We have better information for the post-Civil War period. Rural mortality probably began its decline in the 1870s becaue of improvements in diet, nutrition, housing, and other quality-of-life aspects on the farm. There would have been little role for public health systems before the twentieth century in rural areas. Urban mortality probably did not begin to decline prior to 1880, but thereafter urban public health measures – especially construction of central water distribution systems to deliver pure water and sanitary sewers – were important in producing a rapid decline of infectious diseases and mortality in the cities that installed these improvements (Melosi 2000). There is no doubt that mortality declined dramatically in both rural and urban areas after about 1900 (Preston and Haines 1991).
The greatest improvements in mortality occurred between 1880 and 1950. Here is life expectancy at birth between 1850 and 1995 (series Ab644):
Life expectancy was only 39.4 years in 1880, but increased to 68.2 years by 1950 – an increase of 28.8 years. In the subsequent 40 years, life expectancy went up only a further 7.2 years.
Causes of Death
From Table Ab929-951 of volume 1, we can get a breakdown of death rates by cause from 1900 to 1990. Here are death rates from various infectious diseases:
And here for comparison are death rates from cancer, cardiovascular and renal diseases, and diabetes:
Overall, death rates have declined, consistent with rising life expectancy. However, death rates from chronic diseases have actually increased, while death rates from acute infections have, save for influenza and pneumonia, gone pretty much to zero.
Conclusion
Death rates from acute infections plummeted in the period 1880 to 1950 when hygienic improvements were being made. By and large, these decreases in infectious disease mortality preceded the development of antimicrobial medicines. Penicillin was discovered only in 1928, and by then mortality from infectious diseases had already fallen by about 70%.
We can’t really evaluate the Jaminet corollary from this data, other than to say that the data is consistent with the hypothesis. Nothing here rules out the idea that pathogens have been evolving from virulent, mortality-inducing germs into mild, illness-inducing germs.
Sometime later this year, I’ll look for evidence that individual pathogens have evolved over the last hundred years. It should be possible to find evidence regarding the germs for tuberculosis and influenza, since those continue to be actively studied.

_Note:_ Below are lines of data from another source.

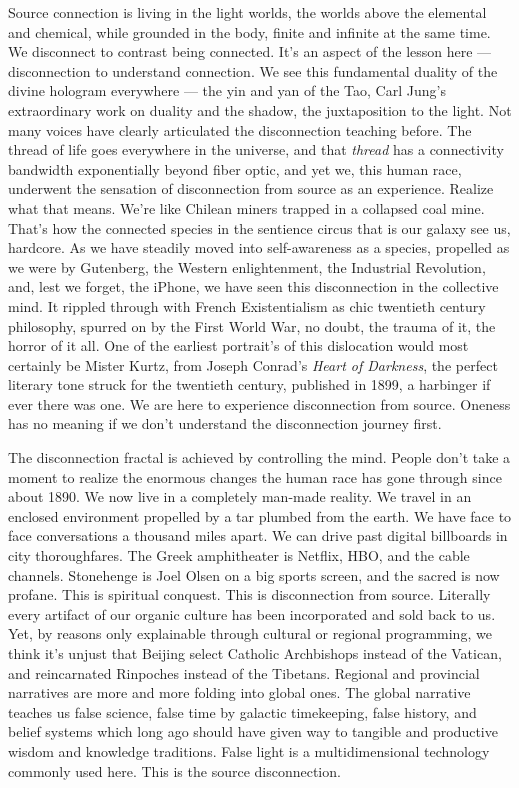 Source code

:Source connection is living in the light worlds, the worlds above the
elemental and chemical, while grounded in the body, finite and infinite
at the same time. We disconnect to contrast being connected. It's an
aspect of the lesson here --- disconnection to understand connection. We
see this fundamental duality of the divine hologram everywhere --- the
yin and yan of the Tao, Carl Jung's extraordinary work on duality and
the shadow, the juxtaposition to the light. Not many voices have clearly
articulated the disconnection teaching before. The thread of life goes
everywhere in the universe, and that \emph{thread} has a connectivity
bandwidth exponentially beyond fiber optic, and yet we, this human race,
underwent the sensation of disconnection from source as an experience.
Realize what that means. We're like Chilean miners trapped in a
collapsed coal mine. That's how the connected species in the sentience
circus that is our galaxy see us, hardcore. As we have steadily moved
into self-awareness as a species, propelled as we were by Gutenberg, the
Western enlightenment, the Industrial Revolution, and, lest we forget,
the iPhone, we have seen this disconnection in the collective mind. It
rippled through with French Existentialism as chic twentieth century
philosophy, spurred on by the First World War, no doubt, the trauma of
it, the horror of it all. One of the earliest portrait's of this
dislocation would most certainly be Mister Kurtz, from Joseph Conrad's
\emph{Heart of Darkness}, the perfect literary tone struck for the
twentieth century, published in 1899, a harbinger if ever there was one.
We are here to experience disconnection from source. Oneness has no
meaning if we don't understand the disconnection journey first.

The disconnection fractal is achieved by controlling the mind. People
don't take a moment to realize the enormous changes the human race has
gone through since about 1890. We now live in a completely man-made
reality. We travel in an enclosed environment propelled by a tar plumbed
from the earth. We have face to face conversations a thousand miles
apart. We can drive past digital billboards in city thoroughfares. The
Greek amphitheater is Netflix, HBO, and the cable channels. Stonehenge
is Joel Olsen on a big sports screen, and the sacred is now profane.
This is spiritual conquest. This is disconnection from source. Literally
every artifact of our organic culture has been incorporated and sold
back to us. Yet, by reasons only explainable through cultural or
regional programming, we think it's unjust that Beijing select Catholic
Archbishops instead of the Vatican, and reincarnated Rinpoches instead
of the Tibetans. Regional and provincial narratives are more and more
folding into global ones. The global narrative teaches us false science,
false time by galactic timekeeping, false history, and belief systems
which long ago should have given way to tangible and productive wisdom
and knowledge traditions. False light is a multidimensional technology
commonly used here. This is the source disconnection.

There is great concern over the evolution of antibiotic resistance among bacteria. This data suggests that antibiotic resistance will not generate a return to the high mortality rates of the 19th century. Those mortality rates were high not due to a lack of antibiotics, but due to a lack of hygiene that encouraged microbes to become virulent.
As long as we keep our hands and food clean and our running water pure, we can expect mortality rates to stay low. Our problem will be a growing collection of chronic diseases.
Our microbes will want to keep us alive — that is good. But they will increasingly succeed at making us serve them as unwilling hosts. We will be increasingly burdened by parasites.
Diet, nutrition, and antimicrobial medicine are our defenses. Let’s use them.